■ Data to use ■
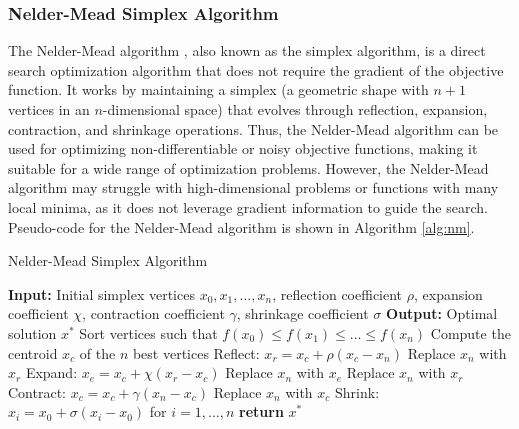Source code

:\documentclass{article}[11pt]
\begin{document}
\subsubsection*{Nelder-Mead Simplex Algorithm}
The Nelder-Mead algorithm \cite{NelderMead-1965}, also known as the simplex algorithm, is a direct search optimization algorithm that does not require the gradient of the objective function.
It works by maintaining a simplex (a geometric shape with $n+1$ vertices in an $n$-dimensional space) that evolves through reflection, expansion, contraction, and shrinkage operations.
Thus, the Nelder-Mead algorithm can be used for optimizing non-differentiable or noisy objective functions, making it suitable for a wide range of optimization problems.
However, the Nelder-Mead algorithm may struggle with high-dimensional problems or functions with many local minima, as it does not leverage gradient information to guide the search.
Pseudo-code for the Nelder-Mead algorithm is shown in Algorithm \ref{alg:nm}.
\begin{algorithm}[H]
\caption{Nelder-Mead Simplex Algorithm}\label{alg:nm}
\begin{algorithmic}[1]
\State \textbf{Input:} Initial simplex vertices $x_0, x_1, \ldots, x_n$, reflection coefficient $\rho$, expansion coefficient $\chi$, contraction coefficient $\gamma$, shrinkage coefficient $\sigma$
\State \textbf{Output:} Optimal solution $x^*$
\State Sort vertices such that $f(x_0) \leq f(x_1) \leq \ldots \leq f(x_n)$
    \State Compute the centroid $x_c$ of the $n$ best vertices
    \State Reflect: $x_r = x_c + \rho(x_c - x_n)$
        \State Replace $x_n$ with $x_r$
        \State Expand: $x_e = x_c + \chi(x_r - x_c)$
            \State Replace $x_n$ with $x_e$
        \Else
            \State Replace $x_n$ with $x_r$
        \EndIf
    \Else
        \State Contract: $x_c = x_c + \gamma(x_n - x_c)$
            \State Replace $x_n$ with $x_c$
        \Else
            \State Shrink: $x_i = x_0 + \sigma(x_i - x_0)$ for $i = 1, \ldots, n$
        \EndIf
    \EndIf
\EndWhile
\State \textbf{return} $x^*$
\end{algorithmic}
\end{algorithm}
\end{document}
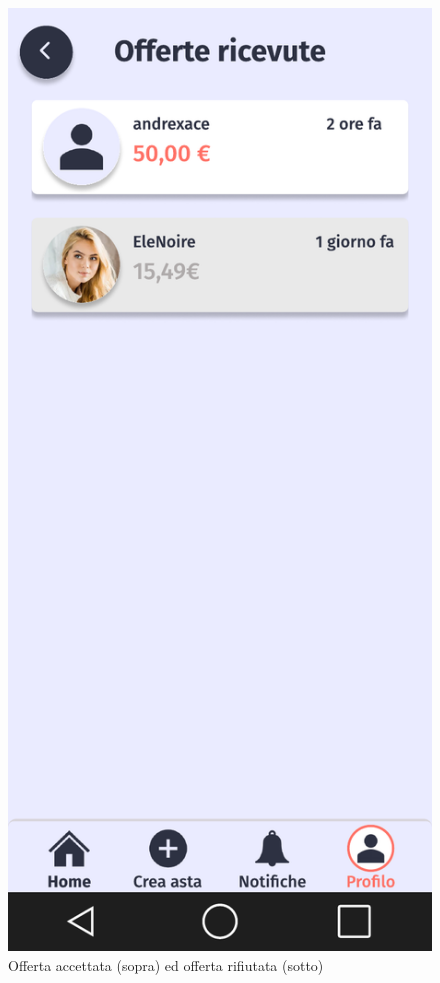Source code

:     \begin{figure}[!htb]
        \begin{minipage}{0.32\textwidth}
            \centering
            \includegraphics[width=.7\linewidth]{Immagini/Frames/Venditore/V14.pdf}
            \caption{Offerta accettata (sopra) ed offerta rifiutata (sotto)}
        \end{minipage}\hfill
        \begin{minipage}{0.32\textwidth}
            \centering

\end{minipage}
\end{figure}
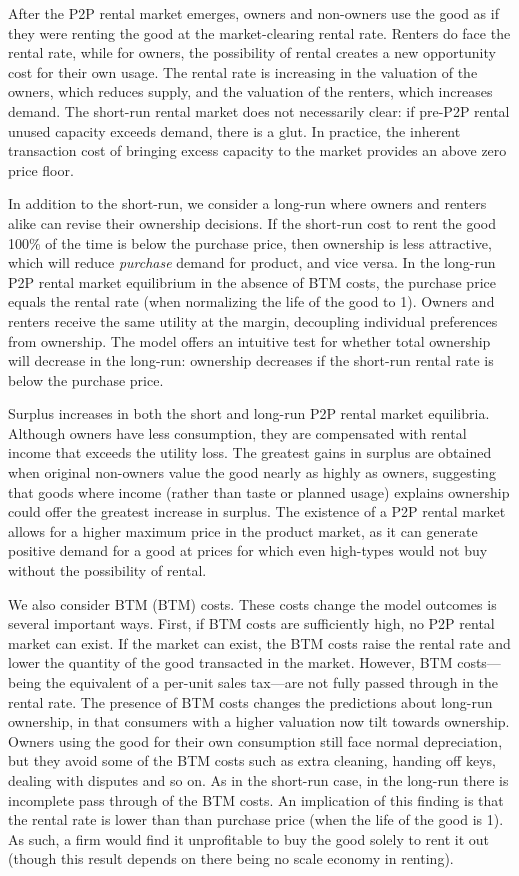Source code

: \documentclass[11pt]{article}
\begin{document}
After the P2P rental market emerges, owners and non-owners use the good as if they were renting the good at the market-clearing rental rate. 
Renters do face the rental rate, while for owners, the possibility of rental creates a new opportunity cost for their own usage. 
The rental rate is increasing in the valuation of the owners, which reduces supply, and the valuation of the renters, which increases demand. 
The short-run rental market does not necessarily clear: if pre-P2P rental unused capacity exceeds demand, there is a glut. 
In practice, the inherent transaction cost of bringing excess capacity to the market provides an above zero price floor.

In addition to the short-run, we consider a long-run where owners and renters alike can revise their ownership decisions. 
If the short-run cost to rent the good 100\% of the time is below the purchase price, then ownership is less attractive, which will reduce \emph{purchase} demand for product, and vice versa. 
In the long-run P2P rental market equilibrium in the absence of BTM costs, the purchase price equals the rental rate (when normalizing the life of the good to 1).
Owners and renters receive the same utility at the margin, decoupling individual preferences from ownership. 
The model offers an intuitive test for whether total ownership will decrease in the long-run:
ownership decreases if the short-run rental rate is below the purchase price. 

Surplus increases in both the short and long-run P2P rental market equilibria.
Although owners have less consumption, they are compensated with rental income that exceeds the utility loss. 
The greatest gains in surplus are obtained when original non-owners value the good nearly as highly as owners, suggesting that goods where income (rather than taste or planned usage) explains ownership could offer the greatest increase in surplus. 
The existence of a P2P rental market allows for a higher maximum price in the product market, as it can generate positive demand for a good at prices for which even high-types would not buy without the possibility of rental. 

We also consider BTM (BTM) costs.
These costs change the model outcomes is several important ways.
First, if BTM costs are sufficiently high, no P2P rental market can exist.
If the market can exist, the BTM costs raise the rental rate and lower the quantity of the good transacted in the market.
However, BTM costs---being the equivalent of a per-unit sales tax---are not fully passed through in the rental rate.
The presence of BTM costs changes the predictions about long-run ownership, in that consumers with a higher valuation now tilt towards ownership.
Owners using the good for their own consumption still face normal depreciation, but they avoid some of the BTM costs such as extra cleaning, handing off keys, dealing with disputes and so on. 
As in the short-run case, in the long-run there is incomplete pass through of the BTM costs.
An implication of this finding is that the rental rate is lower than than purchase price (when the life of the good is 1).
As such, a firm would find it unprofitable to buy the good solely to rent it out (though this result depends on there being no scale economy in renting). 
\end{document}
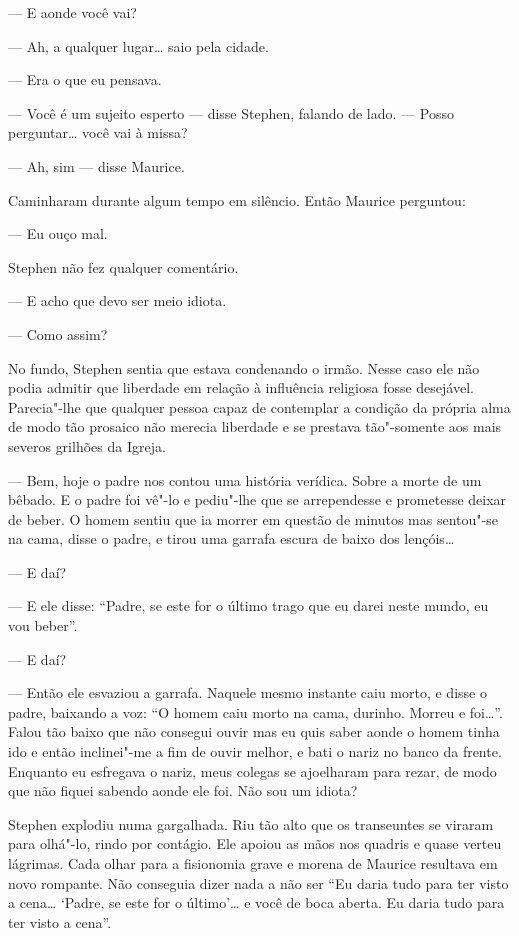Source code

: --- E aonde você vai?

--- Ah, a qualquer lugar\ldots{} saio pela cidade.

--- Era o que eu pensava.

--- Você é um sujeito esperto --- disse Stephen, falando de lado.
--- Posso perguntar\ldots{} você vai à missa?

--- Ah, sim --- disse Maurice.

Caminharam durante algum tempo em silêncio.  Então Maurice
perguntou:

--- Eu ouço mal.

Stephen não fez qualquer comentário.

--- E acho que devo ser meio idiota.

--- Como assim?

No fundo, Stephen sentia que estava condenando o irmão.  Nesse caso
ele não podia admitir que liberdade em relação à influência religiosa
fosse desejável.  Parecia"-lhe que qualquer pessoa capaz de contemplar a
condição da própria alma de modo tão prosaico não merecia liberdade e
se prestava tão"-somente aos mais severos \label{grilhoes"-da} grilhões da Igreja.

--- Bem, hoje o padre nos contou uma história verídica.  Sobre a
morte de um bêbado.  E o padre foi vê"-lo e pediu"-lhe que se
arrependesse e prometesse deixar de beber.  O homem sentiu que ia
morrer em questão de minutos mas sentou"-se na cama, disse o padre, e
tirou uma garrafa escura de baixo dos lençóis\ldots{}

--- E daí?

--- E ele disse: “Padre, se este for o último trago que eu darei
neste mundo, eu vou beber”.

--- E daí?

--- Então ele esvaziou a garrafa.  Naquele mesmo instante caiu
morto, e disse o padre, baixando a voz: “O homem caiu morto na cama,
durinho.  Morreu e foi\ldots{}”.  Falou tão baixo que não consegui ouvir mas
eu quis saber aonde o homem tinha ido e então inclinei"-me
a fim de ouvir melhor, e bati o nariz no banco da frente.
Enquanto eu esfregava o nariz, meus colegas se ajoelharam para
rezar, de modo que não fiquei sabendo aonde ele foi.  Não sou um
idiota?

Stephen explodiu numa gargalhada.  Riu tão alto que os transeuntes
se viraram para olhá"-lo, rindo por contágio.  Ele apoiou as mãos nos
quadris e quase verteu lágrimas.  Cada olhar para a fisionomia grave e
morena de Maurice resultava em novo rompante.  Não conseguia dizer nada
a não ser “Eu daria tudo para ter visto a cena\ldots{} ‘Padre, se este for o
último’\ldots{} e você de boca aberta.  Eu daria tudo para ter visto a
cena”.

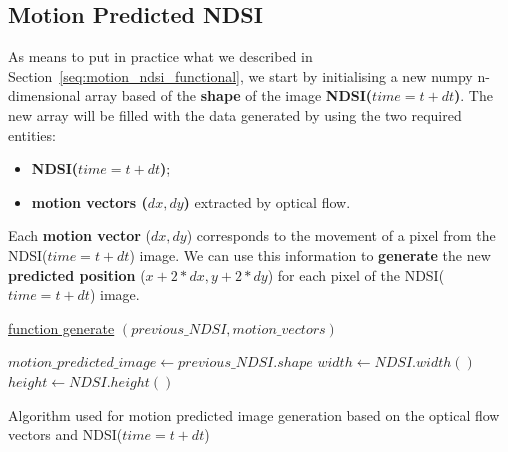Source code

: \documentclass[12pt, a4paper]{report}
\begin{document}

	\subsection{Motion Predicted NDSI}
	\label{seq:motion_ndsi_implementation}
	
	\par As means to put in practice what we described in Section~\ref{seq:motion_ndsi_functional}, we start by initialising a new numpy n-dimensional array based of the \textbf{shape} of the image \textbf{NDSI(\(time=t+dt\))}. The new array will be filled with the data generated by using the two required entities:
	
	\begin{itemize}
		\item \textbf{NDSI(\(time=t+dt\))};
		\item \textbf{motion vectors (\(dx, dy\))} extracted by optical flow.
	\end{itemize}
	
	\par Each \textbf{motion vector} (\(dx, dy\)) corresponds to the movement of a pixel from the NDSI(\(time=t+dt\)) image. We can use this information to \textbf{generate} the new \textbf{predicted position} (\(x + 2*dx, y + 2*dy\)) for each pixel of the NDSI(\(time=t+dt\)) image.
	
	
	\begin{algorithm}
			
			\underline{function generate} $(previous\_NDSI, motion\_vectors)$\;
			
			$motion\_predicted\_image \gets previous\_NDSI.shape$\;
			$width \gets NDSI.width()$\;
			$height \gets NDSI.height()$\;
			
			\;

			\caption{Algorithm used for motion predicted image generation based on the optical flow vectors and NDSI(\(time=t+dt\))}
			\label{algo:change}
	\end{algorithm}
	
\end{document}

■ What is being asked ■
Each line in the data that holds the word "will" must be copied.

■ Exercise response ■
If the short-run cost to rent the good 100\% of the time is below the purchase price, then ownership is less attractive, which will reduce \emph{purchase} demand for product, and vice versa. 
The model offers an intuitive test for whether total ownership will decrease in the long-run:
	\par As means to put in practice what we described in Section~\ref{seq:motion_ndsi_functional}, we start by initialising a new numpy n-dimensional array based of the \textbf{shape} of the image \textbf{NDSI(\(time=t+dt\))}. The new array will be filled with the data generated by using the two required entities:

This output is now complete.